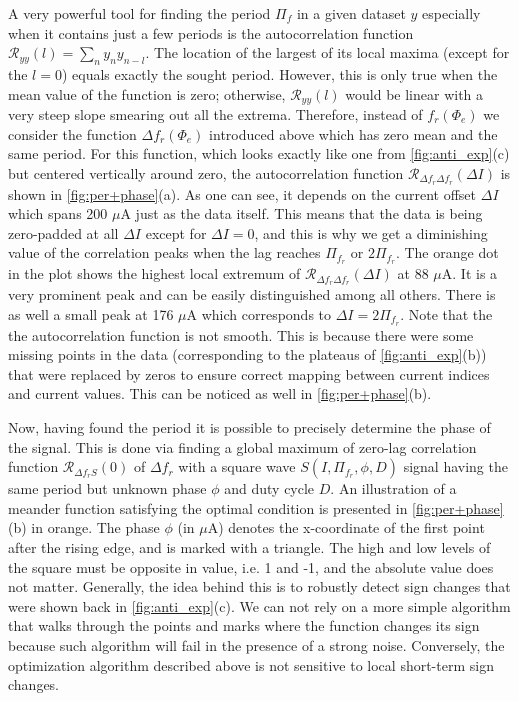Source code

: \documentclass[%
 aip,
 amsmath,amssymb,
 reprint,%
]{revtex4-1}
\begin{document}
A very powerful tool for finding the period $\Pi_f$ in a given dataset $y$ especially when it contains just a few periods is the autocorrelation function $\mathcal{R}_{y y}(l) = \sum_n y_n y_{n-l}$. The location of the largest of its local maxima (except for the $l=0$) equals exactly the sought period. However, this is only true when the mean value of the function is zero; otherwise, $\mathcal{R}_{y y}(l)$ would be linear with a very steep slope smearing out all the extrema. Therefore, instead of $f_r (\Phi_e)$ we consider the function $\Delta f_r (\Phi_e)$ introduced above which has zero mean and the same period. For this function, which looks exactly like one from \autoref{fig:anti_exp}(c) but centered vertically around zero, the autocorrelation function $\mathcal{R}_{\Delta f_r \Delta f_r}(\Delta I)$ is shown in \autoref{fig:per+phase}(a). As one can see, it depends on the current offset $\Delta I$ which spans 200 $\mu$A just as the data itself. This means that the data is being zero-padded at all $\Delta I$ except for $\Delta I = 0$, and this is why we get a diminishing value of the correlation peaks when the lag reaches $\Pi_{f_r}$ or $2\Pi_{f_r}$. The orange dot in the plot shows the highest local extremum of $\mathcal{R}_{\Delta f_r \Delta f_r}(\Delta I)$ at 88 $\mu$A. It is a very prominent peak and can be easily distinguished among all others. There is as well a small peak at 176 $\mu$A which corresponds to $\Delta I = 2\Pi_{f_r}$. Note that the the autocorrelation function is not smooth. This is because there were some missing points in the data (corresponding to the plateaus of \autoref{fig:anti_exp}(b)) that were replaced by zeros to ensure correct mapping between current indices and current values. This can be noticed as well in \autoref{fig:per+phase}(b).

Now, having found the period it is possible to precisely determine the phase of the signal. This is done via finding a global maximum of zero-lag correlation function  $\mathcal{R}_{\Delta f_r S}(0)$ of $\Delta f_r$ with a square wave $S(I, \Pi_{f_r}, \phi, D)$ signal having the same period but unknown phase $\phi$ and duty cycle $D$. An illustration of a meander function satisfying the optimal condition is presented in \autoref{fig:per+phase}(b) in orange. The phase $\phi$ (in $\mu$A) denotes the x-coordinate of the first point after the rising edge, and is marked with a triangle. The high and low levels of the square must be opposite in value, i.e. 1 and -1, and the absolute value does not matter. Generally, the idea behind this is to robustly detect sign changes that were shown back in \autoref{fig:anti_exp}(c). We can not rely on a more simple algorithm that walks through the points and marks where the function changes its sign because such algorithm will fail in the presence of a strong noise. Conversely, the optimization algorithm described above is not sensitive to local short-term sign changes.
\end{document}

...

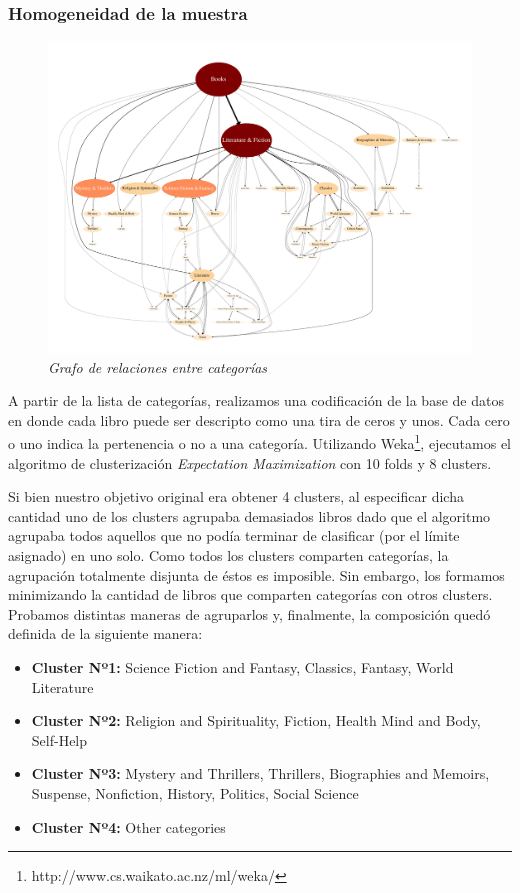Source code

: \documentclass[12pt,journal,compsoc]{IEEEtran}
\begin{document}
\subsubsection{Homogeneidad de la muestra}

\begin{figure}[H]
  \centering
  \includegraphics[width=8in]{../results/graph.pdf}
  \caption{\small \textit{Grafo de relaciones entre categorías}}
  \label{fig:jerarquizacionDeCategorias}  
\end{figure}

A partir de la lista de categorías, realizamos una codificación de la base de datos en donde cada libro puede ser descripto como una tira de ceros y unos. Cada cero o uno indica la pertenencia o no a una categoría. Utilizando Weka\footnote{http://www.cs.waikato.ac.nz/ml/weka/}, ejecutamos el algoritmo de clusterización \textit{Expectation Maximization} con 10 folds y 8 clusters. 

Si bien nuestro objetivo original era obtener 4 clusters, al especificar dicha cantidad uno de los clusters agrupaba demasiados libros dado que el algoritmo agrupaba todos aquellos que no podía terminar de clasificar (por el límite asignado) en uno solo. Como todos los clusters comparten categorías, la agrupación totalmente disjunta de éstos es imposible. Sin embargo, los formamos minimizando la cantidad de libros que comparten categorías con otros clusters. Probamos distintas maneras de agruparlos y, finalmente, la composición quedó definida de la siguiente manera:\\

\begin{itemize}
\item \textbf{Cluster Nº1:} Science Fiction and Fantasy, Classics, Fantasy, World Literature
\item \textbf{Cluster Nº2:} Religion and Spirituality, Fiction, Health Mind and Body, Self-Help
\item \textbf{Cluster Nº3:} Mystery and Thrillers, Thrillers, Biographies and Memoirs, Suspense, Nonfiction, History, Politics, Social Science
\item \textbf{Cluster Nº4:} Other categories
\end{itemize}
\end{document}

## AIM OF THE EXERCISE
Could you work out how many lines in the material contain "Science"? Reply with only that number.

## REPLY TO THE EXERCISE
2